Safewords in CNC – Journal Prompt
On the Journaling Channel of chat, a prompt was offered by Sleepmonger:
From what I’ve seen online there seems to be two separate thoughts on safewords in CNC situations. One is that there should always be an immediate out as a form of communication that things aren’t feeling right. The other is that having that out takes away from the experience the submissive is going for with consenting to a non consent situation. I was curious how people felt around here.
Answer here, in chat, or even on your own journal.
thebdsmgarden
Sleepmonger Replied:
And yeah not only is it more than mildly controversial, I sprung it on everyone out of nowhere thanks to a google rabbit hole not helping to answer the questions it brought up :stuck_out_tongue:
I also feel like it’s important to have that avenue for communication and the ability to stop quickly in the event things go wrong and the dom isn’t able to pick up on that.

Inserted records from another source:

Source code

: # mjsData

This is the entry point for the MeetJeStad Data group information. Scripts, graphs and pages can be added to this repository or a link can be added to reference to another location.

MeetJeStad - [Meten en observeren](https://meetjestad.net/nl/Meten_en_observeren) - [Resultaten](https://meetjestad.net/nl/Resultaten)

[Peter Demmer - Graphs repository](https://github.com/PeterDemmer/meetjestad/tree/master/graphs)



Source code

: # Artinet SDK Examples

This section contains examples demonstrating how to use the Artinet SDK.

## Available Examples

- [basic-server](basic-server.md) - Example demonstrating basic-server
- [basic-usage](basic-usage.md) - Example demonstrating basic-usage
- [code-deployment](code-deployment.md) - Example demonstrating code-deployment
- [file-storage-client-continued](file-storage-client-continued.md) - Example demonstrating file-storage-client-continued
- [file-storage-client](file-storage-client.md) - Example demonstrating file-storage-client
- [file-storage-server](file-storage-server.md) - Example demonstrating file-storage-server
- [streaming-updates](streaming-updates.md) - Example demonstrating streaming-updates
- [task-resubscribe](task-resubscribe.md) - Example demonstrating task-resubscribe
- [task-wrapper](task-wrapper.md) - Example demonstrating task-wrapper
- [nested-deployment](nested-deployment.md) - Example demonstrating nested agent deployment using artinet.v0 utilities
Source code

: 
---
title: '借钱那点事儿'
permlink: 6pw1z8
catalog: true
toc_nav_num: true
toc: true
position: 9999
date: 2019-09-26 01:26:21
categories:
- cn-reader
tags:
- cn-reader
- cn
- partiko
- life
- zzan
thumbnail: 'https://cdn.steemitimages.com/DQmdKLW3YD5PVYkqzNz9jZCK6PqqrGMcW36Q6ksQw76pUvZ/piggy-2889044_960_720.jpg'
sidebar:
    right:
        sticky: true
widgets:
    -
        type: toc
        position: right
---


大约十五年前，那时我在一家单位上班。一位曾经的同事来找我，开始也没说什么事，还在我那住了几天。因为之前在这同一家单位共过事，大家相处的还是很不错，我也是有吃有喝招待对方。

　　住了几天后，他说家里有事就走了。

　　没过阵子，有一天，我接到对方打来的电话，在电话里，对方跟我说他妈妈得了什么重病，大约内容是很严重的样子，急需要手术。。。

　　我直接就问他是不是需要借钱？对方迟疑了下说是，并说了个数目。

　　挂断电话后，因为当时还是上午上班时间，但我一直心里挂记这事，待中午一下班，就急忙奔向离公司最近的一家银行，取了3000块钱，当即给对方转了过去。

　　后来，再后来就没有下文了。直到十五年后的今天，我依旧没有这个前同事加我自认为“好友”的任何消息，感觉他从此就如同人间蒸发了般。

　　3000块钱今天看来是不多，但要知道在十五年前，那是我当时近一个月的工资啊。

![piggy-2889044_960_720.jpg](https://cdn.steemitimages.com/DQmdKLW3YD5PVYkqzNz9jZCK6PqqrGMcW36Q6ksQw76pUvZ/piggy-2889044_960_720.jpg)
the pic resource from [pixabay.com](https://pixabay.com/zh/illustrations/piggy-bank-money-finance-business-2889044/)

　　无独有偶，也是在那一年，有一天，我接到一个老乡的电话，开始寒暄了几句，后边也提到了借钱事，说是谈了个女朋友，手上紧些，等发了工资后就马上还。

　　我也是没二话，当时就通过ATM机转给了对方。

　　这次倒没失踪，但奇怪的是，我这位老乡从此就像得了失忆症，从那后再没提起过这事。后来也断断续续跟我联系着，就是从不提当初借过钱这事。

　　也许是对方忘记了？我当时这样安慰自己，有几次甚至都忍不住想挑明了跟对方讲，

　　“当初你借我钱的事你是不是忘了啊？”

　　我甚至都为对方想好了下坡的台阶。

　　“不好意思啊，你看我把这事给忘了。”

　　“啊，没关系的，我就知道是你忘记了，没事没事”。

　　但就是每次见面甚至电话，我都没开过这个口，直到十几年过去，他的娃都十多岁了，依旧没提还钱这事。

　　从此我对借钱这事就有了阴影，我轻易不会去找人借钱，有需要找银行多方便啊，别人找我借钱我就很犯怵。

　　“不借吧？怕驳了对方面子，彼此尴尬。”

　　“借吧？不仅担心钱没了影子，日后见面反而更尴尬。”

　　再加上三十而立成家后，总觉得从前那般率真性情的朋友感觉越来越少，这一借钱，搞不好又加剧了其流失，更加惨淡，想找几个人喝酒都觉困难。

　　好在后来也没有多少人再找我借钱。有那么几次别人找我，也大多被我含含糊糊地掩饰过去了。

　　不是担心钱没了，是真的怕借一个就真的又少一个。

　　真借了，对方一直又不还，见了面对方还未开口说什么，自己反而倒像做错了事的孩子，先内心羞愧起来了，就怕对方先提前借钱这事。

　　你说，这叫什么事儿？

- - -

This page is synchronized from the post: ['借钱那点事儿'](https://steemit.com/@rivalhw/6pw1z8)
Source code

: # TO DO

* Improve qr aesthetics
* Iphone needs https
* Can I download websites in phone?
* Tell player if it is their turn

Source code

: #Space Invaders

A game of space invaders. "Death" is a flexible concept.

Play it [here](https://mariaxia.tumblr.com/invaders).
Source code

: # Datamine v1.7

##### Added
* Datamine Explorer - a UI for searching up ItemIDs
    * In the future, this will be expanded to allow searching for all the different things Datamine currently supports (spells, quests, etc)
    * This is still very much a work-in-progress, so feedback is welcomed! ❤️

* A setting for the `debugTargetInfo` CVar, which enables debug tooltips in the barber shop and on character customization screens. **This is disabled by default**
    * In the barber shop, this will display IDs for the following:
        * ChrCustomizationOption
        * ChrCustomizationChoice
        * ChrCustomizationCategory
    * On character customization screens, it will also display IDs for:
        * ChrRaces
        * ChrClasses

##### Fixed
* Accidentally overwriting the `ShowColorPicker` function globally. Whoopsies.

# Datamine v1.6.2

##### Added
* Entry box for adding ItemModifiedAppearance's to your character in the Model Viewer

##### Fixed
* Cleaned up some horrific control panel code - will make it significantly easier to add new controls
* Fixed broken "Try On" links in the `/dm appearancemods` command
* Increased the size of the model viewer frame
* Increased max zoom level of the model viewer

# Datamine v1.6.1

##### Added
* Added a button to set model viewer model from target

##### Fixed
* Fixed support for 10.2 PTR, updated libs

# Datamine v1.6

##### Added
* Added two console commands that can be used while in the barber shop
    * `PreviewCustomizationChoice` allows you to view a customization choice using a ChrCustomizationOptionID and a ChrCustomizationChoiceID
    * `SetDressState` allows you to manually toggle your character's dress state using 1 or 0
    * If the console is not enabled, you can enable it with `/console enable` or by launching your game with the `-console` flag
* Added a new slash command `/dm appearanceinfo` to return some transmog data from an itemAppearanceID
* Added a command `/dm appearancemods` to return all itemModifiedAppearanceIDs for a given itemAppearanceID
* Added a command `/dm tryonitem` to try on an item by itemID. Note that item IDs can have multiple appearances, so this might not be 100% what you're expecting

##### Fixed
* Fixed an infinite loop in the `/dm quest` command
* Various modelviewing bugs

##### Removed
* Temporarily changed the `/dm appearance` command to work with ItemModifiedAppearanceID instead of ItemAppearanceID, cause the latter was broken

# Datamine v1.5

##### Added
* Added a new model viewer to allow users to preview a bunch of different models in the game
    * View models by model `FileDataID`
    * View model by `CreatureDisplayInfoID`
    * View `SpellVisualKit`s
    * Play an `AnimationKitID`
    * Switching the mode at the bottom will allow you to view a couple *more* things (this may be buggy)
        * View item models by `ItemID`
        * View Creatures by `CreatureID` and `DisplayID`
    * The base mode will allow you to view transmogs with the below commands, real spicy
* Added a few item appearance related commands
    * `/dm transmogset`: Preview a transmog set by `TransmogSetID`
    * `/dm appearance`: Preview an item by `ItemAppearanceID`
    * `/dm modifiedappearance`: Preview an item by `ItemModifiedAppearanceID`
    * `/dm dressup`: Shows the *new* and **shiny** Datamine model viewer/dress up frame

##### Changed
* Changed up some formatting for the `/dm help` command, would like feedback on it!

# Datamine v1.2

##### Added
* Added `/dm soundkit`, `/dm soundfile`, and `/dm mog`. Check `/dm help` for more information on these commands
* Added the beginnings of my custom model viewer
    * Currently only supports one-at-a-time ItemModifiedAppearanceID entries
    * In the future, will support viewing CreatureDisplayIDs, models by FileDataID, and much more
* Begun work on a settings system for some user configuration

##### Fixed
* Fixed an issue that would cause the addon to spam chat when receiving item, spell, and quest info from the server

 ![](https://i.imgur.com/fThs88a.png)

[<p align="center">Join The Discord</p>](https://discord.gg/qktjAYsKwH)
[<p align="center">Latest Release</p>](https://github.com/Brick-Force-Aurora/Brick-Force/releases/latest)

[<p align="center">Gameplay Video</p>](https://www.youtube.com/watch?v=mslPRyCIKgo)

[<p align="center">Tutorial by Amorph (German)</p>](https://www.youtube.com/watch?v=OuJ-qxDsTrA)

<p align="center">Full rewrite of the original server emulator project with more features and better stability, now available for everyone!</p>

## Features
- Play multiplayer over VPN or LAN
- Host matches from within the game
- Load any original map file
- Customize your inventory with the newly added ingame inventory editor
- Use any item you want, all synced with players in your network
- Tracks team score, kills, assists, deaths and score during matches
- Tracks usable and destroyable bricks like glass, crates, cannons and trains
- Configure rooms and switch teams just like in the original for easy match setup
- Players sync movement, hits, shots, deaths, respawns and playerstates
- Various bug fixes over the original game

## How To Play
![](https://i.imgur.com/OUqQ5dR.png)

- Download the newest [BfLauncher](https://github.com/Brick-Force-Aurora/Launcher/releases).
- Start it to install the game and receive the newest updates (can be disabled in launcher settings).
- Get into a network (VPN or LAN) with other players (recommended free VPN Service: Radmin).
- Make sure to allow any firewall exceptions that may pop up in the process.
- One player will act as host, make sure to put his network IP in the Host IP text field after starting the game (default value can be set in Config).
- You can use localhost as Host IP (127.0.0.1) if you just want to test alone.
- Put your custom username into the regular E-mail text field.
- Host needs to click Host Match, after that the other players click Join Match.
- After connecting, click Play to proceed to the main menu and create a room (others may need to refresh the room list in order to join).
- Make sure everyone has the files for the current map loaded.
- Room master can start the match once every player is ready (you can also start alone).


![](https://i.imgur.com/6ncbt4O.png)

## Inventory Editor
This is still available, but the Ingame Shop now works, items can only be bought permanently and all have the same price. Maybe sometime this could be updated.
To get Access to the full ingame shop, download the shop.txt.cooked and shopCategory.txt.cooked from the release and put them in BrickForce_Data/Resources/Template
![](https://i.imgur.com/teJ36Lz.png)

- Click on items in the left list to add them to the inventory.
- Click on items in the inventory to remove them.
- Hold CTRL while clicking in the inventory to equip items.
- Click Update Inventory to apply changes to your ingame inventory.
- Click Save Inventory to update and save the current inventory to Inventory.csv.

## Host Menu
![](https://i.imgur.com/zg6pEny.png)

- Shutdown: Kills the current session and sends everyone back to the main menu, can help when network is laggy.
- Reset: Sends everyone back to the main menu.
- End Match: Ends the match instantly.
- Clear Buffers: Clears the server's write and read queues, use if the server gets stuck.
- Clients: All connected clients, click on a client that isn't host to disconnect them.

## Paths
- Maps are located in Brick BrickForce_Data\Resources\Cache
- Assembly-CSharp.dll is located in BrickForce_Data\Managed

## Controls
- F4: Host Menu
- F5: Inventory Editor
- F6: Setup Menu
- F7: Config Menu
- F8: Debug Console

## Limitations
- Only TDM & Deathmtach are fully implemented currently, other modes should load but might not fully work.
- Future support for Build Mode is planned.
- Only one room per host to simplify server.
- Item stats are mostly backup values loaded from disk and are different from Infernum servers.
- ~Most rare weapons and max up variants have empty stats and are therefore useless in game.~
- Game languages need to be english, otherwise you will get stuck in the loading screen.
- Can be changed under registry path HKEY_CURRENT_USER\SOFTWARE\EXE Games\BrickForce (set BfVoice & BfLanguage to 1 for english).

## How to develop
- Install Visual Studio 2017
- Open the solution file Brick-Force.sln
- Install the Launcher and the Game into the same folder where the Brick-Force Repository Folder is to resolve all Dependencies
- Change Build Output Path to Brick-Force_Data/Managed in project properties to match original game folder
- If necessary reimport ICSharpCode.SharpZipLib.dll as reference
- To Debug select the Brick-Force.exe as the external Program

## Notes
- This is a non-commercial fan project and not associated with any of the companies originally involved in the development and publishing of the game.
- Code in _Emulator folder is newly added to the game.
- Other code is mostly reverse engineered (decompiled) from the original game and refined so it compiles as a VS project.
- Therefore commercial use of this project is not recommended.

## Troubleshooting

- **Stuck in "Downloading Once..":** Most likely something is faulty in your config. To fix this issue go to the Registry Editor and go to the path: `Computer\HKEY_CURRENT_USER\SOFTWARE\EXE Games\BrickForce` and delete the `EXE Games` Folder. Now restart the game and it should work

It does seem to go against the experience some submissives are going for with those situations and I do respect that need if they’ve found a safe avenue to fulfill it.
thebdsmgarden
kissa replied:
Okay, well, that’s a question. Safewords in a CNC relationship, For ME, are for one thing – an accidental oopsie ouch.
my Owner knows my limits and they were agreed upon before my full submission was given. i have to trust that they will be abided by. Plus, one of the things that i made sure of was that our limits matched and that he wasn’t going to even want things that i don’t want.
It is my duty to tell my Owner that i am being harmed by something that he is doing or a situation that i am in. i am His property so it’s my job to tell Him if His property is being hurt in a way that He doesn’t intend. The way to do that is with a safeword during play.